PROBLEM STATEMENT - Whenever a line in the data contains "執行命令", show that line.

[Stored items]
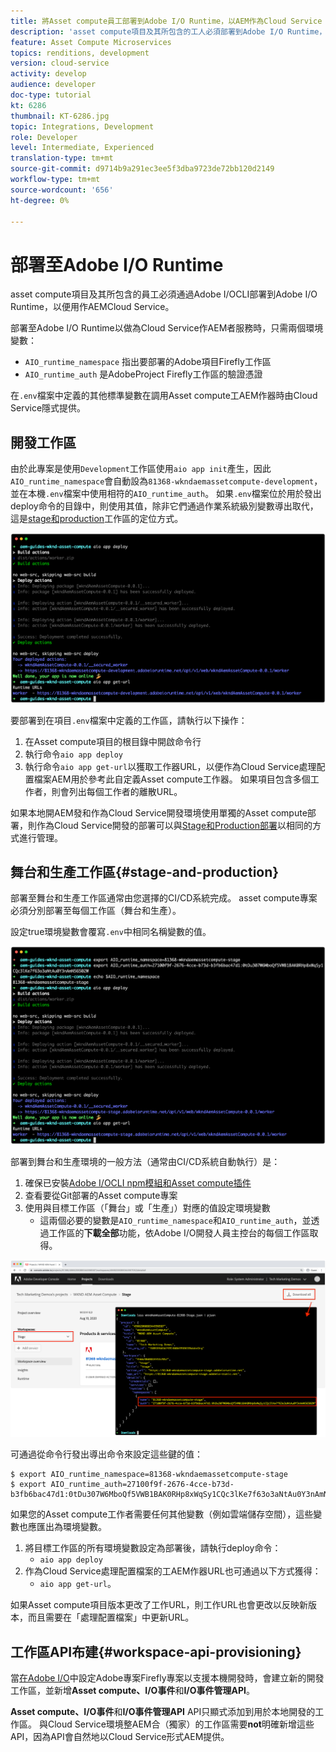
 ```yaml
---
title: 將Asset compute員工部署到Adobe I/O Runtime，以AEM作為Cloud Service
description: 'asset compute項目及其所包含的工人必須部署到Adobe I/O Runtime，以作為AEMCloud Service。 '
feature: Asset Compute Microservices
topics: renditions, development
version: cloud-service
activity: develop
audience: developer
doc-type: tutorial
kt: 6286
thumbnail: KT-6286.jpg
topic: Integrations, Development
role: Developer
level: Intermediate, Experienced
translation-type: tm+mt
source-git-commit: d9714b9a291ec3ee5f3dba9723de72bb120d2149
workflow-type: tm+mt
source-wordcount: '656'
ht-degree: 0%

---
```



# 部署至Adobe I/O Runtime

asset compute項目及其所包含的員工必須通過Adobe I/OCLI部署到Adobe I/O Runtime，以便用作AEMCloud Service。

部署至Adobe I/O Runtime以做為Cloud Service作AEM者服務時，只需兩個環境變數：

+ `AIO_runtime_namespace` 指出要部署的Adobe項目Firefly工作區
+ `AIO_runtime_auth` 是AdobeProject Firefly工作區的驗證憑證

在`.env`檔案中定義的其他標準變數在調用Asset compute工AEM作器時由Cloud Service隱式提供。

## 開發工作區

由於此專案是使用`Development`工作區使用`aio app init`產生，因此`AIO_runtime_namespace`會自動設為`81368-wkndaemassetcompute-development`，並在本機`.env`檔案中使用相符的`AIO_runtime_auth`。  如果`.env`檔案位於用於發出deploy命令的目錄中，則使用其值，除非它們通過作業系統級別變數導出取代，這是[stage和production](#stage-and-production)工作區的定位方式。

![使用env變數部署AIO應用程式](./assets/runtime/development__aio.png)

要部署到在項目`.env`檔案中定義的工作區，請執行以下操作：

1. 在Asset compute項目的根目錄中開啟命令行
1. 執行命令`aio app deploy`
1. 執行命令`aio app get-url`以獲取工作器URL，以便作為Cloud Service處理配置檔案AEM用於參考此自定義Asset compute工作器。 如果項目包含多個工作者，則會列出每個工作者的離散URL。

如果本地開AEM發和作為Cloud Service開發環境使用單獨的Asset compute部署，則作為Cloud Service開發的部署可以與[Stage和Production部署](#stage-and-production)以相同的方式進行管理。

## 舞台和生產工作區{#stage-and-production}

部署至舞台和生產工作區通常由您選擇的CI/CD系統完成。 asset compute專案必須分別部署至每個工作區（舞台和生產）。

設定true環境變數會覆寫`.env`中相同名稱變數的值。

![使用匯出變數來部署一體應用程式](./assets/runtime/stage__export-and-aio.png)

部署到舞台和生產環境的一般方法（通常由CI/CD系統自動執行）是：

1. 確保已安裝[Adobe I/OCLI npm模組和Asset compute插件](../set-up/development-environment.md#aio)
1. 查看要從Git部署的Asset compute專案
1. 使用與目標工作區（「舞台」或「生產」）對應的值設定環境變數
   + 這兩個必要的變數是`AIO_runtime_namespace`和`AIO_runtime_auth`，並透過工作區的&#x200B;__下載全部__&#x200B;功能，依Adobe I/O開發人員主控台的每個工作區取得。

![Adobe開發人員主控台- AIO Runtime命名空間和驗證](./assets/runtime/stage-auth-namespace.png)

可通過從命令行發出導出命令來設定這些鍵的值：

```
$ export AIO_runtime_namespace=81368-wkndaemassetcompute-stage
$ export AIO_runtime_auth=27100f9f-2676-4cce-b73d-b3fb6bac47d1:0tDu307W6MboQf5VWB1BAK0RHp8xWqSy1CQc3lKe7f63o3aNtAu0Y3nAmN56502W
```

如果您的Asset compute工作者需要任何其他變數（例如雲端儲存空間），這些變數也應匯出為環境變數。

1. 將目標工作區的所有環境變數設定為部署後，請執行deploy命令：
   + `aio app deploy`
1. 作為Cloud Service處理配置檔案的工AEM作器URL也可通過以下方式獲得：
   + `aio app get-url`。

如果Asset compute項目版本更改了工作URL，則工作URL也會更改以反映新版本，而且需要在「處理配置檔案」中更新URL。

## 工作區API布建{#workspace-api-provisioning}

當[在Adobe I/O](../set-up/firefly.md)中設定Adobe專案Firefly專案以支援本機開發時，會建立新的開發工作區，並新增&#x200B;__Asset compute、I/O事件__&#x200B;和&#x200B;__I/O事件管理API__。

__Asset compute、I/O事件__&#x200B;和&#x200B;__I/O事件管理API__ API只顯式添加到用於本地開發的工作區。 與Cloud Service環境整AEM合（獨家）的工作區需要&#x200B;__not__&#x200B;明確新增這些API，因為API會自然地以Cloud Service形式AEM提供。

ANSWER SPACE -
1. 執行命令`aio app deploy`
1. 執行命令`aio app get-url`以獲取工作器URL，以便作為Cloud Service處理配置檔案AEM用於參考此自定義Asset compute工作器。 如果項目包含多個工作者，則會列出每個工作者的離散URL。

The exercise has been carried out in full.